For those of you who do not have an idea of how bad things are in the state here is an excerpt that will get you up to speed in no time at all.
“It looks like things are getting much, much worse for the schoolteachers in the state of California. We have been talking a lot, in the last couple of weeks and months about the kinds of cuts that are being made to the schools in the state. In a lot of cases those cuts are being made in generic terms we know how many workers are going to be let go, but we do not know how many of them will be classroom teachers. Today we had some light shed on those numbers.
According to information released by the California Teachers Association an estimated 19,500 classroom teachers were given layoff notices over the past couple of weeks. The layoff notices had to be given by the 15th of March in order to be legal under the laws of the state of California. So if an educator did not get a layoff notice by that date then they are free and clear, at least until next years deadline.

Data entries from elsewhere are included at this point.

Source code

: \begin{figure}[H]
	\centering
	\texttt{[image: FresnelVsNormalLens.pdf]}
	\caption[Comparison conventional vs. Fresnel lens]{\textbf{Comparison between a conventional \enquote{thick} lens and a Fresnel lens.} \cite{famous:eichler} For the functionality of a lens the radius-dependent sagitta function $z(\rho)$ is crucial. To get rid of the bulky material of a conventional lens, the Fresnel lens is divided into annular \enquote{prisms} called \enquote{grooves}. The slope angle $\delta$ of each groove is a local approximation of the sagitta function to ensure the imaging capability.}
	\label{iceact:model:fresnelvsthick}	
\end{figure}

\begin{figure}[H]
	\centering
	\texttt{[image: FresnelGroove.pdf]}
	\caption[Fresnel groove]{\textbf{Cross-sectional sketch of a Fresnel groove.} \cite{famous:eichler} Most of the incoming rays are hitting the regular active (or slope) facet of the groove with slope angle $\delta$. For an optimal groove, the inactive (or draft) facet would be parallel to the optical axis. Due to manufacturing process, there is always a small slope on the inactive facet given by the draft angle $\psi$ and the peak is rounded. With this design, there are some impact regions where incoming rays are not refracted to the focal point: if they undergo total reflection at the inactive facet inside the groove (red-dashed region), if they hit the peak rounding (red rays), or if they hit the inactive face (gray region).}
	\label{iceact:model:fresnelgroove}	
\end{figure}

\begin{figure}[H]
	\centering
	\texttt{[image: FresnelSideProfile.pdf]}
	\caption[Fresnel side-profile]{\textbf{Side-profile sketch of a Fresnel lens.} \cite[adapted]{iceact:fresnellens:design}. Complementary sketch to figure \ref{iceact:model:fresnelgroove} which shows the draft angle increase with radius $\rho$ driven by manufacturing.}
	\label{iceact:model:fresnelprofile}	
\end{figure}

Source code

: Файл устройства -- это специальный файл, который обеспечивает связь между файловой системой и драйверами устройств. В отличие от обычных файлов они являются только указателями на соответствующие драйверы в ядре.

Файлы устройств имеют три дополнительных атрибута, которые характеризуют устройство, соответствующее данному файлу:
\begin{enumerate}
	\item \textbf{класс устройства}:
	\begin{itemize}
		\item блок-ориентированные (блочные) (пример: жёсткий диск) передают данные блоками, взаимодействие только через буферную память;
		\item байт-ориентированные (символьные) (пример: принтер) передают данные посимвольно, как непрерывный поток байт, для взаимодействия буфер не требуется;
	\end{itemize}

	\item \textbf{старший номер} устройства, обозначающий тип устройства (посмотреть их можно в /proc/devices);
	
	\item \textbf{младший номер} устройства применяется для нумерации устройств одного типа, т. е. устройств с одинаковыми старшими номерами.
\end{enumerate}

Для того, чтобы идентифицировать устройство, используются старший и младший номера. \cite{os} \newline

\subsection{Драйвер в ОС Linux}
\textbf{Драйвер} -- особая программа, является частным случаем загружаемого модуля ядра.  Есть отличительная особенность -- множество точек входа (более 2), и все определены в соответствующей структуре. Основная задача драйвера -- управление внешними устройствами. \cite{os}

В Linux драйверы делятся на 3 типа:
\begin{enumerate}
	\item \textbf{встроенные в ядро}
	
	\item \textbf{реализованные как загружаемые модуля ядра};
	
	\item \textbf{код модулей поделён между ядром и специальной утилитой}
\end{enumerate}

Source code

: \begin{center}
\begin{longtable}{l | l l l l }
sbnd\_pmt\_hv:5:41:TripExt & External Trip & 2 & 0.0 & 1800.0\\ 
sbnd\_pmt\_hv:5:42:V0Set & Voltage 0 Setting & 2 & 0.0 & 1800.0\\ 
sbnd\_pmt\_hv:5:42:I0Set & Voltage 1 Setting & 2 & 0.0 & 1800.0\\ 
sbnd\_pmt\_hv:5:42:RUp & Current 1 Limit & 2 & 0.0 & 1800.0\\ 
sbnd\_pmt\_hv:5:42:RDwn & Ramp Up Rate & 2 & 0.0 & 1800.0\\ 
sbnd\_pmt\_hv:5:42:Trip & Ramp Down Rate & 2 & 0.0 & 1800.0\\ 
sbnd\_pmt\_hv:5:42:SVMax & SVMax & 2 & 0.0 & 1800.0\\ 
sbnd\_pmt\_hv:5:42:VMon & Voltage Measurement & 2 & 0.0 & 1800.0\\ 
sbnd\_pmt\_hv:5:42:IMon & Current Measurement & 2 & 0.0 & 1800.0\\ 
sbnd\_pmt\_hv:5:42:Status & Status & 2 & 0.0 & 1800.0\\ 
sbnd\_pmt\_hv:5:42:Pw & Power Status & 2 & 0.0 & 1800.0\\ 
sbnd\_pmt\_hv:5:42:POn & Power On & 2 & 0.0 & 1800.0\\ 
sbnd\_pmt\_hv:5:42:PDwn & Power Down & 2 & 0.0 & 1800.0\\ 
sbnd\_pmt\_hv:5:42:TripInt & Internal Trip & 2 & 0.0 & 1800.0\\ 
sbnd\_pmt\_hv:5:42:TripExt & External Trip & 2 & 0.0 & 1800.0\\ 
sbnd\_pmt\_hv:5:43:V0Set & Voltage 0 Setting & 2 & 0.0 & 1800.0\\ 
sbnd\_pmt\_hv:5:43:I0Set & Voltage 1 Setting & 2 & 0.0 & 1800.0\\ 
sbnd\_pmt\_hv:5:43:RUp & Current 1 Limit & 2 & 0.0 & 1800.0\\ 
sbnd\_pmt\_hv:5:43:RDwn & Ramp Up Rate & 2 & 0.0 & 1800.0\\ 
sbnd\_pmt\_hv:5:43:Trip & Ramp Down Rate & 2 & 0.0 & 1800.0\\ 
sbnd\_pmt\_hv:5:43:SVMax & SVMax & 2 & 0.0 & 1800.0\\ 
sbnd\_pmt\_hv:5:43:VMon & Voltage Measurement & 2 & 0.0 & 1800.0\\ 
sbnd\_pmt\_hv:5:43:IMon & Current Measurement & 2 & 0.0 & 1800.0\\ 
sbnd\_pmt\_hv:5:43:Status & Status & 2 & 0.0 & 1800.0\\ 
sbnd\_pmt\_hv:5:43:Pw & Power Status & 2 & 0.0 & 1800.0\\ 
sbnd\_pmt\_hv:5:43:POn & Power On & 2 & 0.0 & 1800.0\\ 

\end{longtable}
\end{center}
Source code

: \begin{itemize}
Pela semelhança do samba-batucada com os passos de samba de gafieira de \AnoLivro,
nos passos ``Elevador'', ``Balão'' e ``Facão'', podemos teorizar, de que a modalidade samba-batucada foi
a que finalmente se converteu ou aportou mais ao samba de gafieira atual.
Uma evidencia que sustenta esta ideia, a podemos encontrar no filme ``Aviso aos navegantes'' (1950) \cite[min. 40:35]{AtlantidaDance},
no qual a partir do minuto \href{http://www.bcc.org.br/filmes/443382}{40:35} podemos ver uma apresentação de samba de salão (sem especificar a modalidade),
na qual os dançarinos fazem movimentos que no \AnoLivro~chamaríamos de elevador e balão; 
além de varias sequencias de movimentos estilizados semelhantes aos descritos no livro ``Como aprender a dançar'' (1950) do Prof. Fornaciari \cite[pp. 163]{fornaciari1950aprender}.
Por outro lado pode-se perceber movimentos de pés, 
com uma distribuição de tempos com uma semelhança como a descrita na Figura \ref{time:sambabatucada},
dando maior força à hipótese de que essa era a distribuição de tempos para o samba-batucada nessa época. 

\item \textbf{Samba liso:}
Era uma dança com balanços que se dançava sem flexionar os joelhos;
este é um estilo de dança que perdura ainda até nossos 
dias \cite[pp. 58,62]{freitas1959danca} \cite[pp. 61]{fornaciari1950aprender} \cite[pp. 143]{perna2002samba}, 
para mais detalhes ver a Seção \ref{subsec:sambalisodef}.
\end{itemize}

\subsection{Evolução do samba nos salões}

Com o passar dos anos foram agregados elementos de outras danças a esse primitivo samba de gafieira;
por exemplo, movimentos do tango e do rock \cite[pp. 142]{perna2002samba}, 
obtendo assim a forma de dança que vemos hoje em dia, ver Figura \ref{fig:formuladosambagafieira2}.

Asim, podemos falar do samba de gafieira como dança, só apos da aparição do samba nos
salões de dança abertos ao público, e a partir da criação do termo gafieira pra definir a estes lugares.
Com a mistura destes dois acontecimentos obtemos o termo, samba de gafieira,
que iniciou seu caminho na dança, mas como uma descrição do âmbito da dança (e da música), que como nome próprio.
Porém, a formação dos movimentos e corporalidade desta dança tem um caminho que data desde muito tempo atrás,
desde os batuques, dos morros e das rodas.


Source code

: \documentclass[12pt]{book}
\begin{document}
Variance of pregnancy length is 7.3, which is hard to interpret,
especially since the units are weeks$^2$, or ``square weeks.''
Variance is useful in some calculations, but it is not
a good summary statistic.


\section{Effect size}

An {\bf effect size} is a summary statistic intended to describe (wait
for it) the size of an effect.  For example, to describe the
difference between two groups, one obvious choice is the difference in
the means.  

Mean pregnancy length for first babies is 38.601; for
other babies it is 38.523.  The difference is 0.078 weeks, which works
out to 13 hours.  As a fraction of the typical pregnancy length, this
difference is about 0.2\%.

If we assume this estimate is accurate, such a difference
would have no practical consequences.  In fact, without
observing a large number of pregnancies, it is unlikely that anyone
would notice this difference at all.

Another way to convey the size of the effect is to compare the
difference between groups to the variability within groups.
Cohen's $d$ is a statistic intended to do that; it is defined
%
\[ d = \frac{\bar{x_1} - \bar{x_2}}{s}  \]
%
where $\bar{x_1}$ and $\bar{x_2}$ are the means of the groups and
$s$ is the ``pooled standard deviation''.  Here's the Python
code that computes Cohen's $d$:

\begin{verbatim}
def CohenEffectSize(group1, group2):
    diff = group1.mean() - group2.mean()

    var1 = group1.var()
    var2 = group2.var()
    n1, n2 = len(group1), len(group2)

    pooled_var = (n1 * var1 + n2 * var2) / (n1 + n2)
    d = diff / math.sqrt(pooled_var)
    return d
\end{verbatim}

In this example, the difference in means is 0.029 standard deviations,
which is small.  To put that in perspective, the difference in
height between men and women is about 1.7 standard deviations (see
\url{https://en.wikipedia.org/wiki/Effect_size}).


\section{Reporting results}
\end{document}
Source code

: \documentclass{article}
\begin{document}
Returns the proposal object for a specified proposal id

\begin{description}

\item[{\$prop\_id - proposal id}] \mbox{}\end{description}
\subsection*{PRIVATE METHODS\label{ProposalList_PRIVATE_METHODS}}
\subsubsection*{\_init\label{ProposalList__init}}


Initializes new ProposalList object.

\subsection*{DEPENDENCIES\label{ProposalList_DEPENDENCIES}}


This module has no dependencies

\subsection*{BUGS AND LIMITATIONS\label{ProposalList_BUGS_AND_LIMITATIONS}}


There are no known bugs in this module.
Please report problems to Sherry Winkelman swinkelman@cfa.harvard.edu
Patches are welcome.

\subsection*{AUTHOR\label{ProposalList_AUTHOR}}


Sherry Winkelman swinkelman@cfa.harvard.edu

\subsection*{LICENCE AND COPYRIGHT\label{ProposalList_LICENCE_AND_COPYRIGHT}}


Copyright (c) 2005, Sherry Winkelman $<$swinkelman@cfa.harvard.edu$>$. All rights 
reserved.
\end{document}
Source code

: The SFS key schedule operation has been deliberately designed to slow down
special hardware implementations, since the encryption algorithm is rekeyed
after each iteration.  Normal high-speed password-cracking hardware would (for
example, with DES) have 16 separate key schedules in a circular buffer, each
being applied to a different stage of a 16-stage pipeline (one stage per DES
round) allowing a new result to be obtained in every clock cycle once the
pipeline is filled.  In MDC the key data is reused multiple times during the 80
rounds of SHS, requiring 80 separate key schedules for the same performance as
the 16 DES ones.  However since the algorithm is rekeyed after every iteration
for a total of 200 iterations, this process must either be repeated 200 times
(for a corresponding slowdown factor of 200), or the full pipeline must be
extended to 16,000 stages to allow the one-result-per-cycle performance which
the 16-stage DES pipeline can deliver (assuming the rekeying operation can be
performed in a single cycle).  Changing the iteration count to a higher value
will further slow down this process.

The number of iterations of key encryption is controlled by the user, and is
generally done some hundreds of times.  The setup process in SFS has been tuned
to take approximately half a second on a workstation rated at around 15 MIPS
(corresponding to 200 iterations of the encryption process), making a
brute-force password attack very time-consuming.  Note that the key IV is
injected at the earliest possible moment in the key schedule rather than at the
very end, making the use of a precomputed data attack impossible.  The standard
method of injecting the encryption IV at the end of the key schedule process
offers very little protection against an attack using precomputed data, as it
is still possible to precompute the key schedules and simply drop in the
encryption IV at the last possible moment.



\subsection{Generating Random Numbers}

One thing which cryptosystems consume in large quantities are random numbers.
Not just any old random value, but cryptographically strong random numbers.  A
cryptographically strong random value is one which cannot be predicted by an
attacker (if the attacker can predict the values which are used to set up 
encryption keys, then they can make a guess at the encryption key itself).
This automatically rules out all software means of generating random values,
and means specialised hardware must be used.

The cuts, which are coming because of the need to cut 20 Billion in funding from the state education budget. Unless the schools get a tax increase from voters in the near future, which is on the ballet, the schools will have to make these cuts, which average out to about $370 per student in the state. The only good news for schools is that the number of enrolled students at California schools is, depending on where you live, either staying stable or shrinking.”
Of those 9,500 are expected to come from the school district in the city of Los Angeles and those layoffs are in contest. On Monday the administrative hearings about the layoffs began this week. The hearing are set to determine which of the jobs will exactly will cut. The schools have been very clear to emphasis that not everyone who got a pink slip will be on the way out the door, as the schools have been playing a conservative strategy. They sent out layoff notices to a worst case scenario number of workers and then seeing where else they can make cuts in order to recover the job.
In the case of the city of LA the budget hole to plugged up is a serious one, with about $390 million more to be spent in the budget then they have to spend, if no workers are cut. Of course a similar situation happened last year, as the stimulus began to taper off. In 2011 about 7,300 layoff notices were sent out to LA educators. In that case almost 50 percent of the people who were given a layoff notice were were able to keep their jobs. Will the same thing happen this time? We won’t know until the hearings come to an end, and the pink slips that are going to be implemented are begun.